*** Opening Record extracts ***

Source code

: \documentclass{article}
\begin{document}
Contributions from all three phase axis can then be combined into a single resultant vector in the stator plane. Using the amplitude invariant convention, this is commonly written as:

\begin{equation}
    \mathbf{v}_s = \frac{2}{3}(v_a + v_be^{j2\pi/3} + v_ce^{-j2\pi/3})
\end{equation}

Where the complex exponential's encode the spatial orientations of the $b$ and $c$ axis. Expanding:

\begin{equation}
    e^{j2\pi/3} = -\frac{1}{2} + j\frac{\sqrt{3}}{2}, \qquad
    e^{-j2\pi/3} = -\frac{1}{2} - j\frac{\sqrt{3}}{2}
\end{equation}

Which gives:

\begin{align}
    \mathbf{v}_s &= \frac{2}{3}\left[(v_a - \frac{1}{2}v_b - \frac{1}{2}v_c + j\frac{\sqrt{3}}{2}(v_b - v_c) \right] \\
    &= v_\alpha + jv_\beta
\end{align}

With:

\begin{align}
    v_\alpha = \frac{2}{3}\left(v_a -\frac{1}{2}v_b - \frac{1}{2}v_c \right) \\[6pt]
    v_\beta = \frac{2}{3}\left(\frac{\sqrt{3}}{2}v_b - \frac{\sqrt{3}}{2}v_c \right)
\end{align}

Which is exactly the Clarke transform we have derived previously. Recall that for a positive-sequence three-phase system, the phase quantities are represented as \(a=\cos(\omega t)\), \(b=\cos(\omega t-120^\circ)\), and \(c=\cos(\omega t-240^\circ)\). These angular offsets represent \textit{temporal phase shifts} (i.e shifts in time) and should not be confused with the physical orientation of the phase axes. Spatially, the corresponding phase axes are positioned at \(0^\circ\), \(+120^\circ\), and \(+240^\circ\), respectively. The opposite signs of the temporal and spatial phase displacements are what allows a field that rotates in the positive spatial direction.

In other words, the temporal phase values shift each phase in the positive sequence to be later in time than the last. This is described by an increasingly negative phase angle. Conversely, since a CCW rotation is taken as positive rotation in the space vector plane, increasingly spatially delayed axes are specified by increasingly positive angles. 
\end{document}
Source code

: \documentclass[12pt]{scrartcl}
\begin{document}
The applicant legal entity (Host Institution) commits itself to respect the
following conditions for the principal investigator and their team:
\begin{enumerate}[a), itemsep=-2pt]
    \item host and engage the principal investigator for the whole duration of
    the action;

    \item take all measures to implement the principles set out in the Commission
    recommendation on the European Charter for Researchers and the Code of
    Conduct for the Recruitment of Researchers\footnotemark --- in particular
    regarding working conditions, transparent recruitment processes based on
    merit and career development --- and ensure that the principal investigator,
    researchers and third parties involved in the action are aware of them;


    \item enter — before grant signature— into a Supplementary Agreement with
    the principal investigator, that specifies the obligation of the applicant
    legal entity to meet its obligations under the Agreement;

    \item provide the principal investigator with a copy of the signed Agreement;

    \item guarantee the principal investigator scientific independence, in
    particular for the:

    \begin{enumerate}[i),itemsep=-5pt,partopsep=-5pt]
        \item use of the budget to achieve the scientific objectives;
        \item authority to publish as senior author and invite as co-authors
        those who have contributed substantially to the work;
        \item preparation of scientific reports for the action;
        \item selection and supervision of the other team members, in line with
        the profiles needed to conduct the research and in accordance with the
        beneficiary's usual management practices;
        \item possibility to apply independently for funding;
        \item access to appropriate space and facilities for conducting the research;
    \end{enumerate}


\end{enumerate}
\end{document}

*** Closing Record extracts ***

Task to carry out: Please transcribe exactly the line containing "conducting the research;" and every line after it to the end of the data, and no other lines.

Output below:
        \item access to appropriate space and facilities for conducting the research;
    \end{enumerate}


\end{enumerate}
\end{document}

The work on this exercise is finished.